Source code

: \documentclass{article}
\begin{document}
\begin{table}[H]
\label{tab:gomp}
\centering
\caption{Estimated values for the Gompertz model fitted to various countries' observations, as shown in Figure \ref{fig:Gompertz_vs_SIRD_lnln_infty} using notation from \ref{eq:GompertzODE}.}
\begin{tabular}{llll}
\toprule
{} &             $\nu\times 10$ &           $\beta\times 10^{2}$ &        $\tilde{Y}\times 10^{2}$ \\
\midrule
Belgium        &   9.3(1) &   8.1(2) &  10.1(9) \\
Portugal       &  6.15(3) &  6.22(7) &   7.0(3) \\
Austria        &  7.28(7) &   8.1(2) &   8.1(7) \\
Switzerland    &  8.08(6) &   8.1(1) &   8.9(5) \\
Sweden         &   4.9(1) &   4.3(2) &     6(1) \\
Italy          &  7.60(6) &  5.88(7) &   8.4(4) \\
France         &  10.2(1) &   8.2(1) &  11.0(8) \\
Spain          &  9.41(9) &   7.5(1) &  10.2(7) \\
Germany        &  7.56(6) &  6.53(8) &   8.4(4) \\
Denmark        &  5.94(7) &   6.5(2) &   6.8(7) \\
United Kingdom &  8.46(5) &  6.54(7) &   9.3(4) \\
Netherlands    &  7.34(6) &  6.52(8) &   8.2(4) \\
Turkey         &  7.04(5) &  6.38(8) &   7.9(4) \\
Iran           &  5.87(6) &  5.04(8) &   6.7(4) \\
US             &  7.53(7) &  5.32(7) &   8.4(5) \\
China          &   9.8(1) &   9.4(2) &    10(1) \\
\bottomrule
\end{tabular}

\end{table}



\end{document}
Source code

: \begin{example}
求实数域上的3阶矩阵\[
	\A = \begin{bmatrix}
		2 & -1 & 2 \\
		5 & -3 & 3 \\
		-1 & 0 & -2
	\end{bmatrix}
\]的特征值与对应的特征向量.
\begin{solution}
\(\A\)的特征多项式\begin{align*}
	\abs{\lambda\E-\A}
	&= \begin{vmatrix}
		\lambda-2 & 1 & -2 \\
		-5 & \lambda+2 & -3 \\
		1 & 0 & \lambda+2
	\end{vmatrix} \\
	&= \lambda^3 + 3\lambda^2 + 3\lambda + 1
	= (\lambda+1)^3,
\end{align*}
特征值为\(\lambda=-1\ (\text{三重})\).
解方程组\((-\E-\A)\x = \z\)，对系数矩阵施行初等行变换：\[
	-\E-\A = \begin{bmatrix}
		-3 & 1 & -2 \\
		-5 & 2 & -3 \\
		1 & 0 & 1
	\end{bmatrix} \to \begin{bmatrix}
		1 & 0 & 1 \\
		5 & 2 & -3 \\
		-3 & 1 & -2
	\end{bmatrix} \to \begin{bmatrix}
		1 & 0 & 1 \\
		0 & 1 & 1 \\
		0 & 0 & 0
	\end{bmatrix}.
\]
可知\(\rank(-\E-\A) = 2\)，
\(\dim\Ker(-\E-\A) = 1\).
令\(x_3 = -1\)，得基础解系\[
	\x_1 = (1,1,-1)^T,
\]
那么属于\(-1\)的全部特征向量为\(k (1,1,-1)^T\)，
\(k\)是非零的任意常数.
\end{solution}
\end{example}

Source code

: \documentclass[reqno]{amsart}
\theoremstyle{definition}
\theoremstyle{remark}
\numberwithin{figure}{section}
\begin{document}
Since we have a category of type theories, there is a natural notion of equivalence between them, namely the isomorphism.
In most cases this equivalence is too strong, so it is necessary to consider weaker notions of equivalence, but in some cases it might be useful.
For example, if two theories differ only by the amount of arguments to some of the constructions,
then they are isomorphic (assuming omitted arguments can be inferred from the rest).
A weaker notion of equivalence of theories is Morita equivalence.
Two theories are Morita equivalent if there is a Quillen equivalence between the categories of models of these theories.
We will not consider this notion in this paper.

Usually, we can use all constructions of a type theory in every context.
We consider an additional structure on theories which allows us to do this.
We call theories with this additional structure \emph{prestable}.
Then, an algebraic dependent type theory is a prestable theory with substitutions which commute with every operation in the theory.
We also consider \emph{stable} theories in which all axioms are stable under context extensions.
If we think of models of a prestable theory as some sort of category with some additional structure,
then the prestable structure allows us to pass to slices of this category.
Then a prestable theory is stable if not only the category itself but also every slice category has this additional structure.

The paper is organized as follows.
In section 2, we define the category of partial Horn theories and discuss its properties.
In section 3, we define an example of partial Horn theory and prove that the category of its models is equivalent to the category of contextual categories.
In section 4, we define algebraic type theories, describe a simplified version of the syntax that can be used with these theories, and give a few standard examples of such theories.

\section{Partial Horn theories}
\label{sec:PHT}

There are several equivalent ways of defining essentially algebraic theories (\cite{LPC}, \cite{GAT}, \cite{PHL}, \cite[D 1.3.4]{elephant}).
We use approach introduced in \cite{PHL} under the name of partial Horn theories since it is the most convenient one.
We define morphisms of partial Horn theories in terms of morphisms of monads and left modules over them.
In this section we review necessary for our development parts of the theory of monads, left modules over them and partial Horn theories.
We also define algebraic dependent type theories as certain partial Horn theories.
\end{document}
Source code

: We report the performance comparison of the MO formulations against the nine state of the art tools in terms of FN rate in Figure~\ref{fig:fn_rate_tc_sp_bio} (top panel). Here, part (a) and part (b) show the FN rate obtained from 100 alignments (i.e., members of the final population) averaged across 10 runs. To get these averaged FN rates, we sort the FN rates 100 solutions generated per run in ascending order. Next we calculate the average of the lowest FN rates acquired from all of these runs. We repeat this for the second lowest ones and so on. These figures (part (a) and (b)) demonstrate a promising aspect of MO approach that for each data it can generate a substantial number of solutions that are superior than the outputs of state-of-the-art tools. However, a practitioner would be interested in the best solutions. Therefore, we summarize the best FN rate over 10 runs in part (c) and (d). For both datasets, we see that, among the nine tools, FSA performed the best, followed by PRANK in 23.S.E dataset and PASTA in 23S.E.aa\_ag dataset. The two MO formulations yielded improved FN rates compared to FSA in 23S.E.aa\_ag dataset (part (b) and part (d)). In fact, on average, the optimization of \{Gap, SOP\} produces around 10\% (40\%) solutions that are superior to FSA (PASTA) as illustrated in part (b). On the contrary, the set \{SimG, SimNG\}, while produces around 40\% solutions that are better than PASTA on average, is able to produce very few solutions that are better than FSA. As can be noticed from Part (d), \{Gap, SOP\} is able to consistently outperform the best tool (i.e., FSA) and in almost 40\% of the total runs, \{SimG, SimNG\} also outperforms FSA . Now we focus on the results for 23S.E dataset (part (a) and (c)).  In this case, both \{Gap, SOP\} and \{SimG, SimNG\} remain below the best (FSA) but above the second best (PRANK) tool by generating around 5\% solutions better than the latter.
━━━━━━━━━━━━━━━━━━━━━━━━━━━━━━
▸ Task instructions:
If a line holds the string "categories", it counts; please state how many such lines there are in the data, with nothing more.

▸ Task response:
2